▸ DATA TO EXAMINE:

Content starts

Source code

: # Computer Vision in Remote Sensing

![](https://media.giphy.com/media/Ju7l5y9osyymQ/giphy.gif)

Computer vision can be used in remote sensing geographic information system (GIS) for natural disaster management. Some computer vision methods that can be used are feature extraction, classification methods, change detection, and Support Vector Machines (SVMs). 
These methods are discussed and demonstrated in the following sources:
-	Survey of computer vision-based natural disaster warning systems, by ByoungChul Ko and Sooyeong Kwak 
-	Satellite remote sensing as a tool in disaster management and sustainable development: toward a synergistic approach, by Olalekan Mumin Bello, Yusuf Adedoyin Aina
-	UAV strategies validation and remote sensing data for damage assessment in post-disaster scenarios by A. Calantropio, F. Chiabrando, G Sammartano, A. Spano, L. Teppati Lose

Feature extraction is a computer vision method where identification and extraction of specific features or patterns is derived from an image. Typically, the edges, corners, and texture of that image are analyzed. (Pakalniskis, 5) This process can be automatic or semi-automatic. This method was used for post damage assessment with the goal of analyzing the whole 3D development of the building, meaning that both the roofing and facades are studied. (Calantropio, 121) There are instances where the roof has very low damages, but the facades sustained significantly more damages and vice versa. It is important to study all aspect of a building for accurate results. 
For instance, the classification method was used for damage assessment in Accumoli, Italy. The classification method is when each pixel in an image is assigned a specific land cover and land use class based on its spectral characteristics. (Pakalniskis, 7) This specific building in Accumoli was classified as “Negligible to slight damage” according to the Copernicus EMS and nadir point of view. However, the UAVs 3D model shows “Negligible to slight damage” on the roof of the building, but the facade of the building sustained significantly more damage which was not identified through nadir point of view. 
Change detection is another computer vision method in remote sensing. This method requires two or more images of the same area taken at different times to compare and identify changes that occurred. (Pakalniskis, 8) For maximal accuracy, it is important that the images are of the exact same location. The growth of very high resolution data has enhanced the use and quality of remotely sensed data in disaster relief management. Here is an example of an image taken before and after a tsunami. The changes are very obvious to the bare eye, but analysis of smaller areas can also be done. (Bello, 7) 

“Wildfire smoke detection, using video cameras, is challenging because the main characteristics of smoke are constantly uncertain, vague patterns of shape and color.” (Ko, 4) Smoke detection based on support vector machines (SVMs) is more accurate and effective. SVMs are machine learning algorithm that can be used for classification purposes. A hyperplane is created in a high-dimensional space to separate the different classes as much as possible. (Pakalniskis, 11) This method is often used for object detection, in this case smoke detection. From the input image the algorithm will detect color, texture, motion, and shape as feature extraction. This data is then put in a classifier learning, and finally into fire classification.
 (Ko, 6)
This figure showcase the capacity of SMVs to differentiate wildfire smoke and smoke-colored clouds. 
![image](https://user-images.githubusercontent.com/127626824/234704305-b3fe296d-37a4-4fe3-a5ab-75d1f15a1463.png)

Content ends

▸ ASSIGNMENT: I would like you to report every line in the listing above that contains "methods".

▸ RESULT OF THE EXERCISE:
Computer vision can be used in remote sensing geographic information system (GIS) for natural disaster management. Some computer vision methods that can be used are feature extraction, classification methods, change detection, and Support Vector Machines (SVMs). 
These methods are discussed and demonstrated in the following sources:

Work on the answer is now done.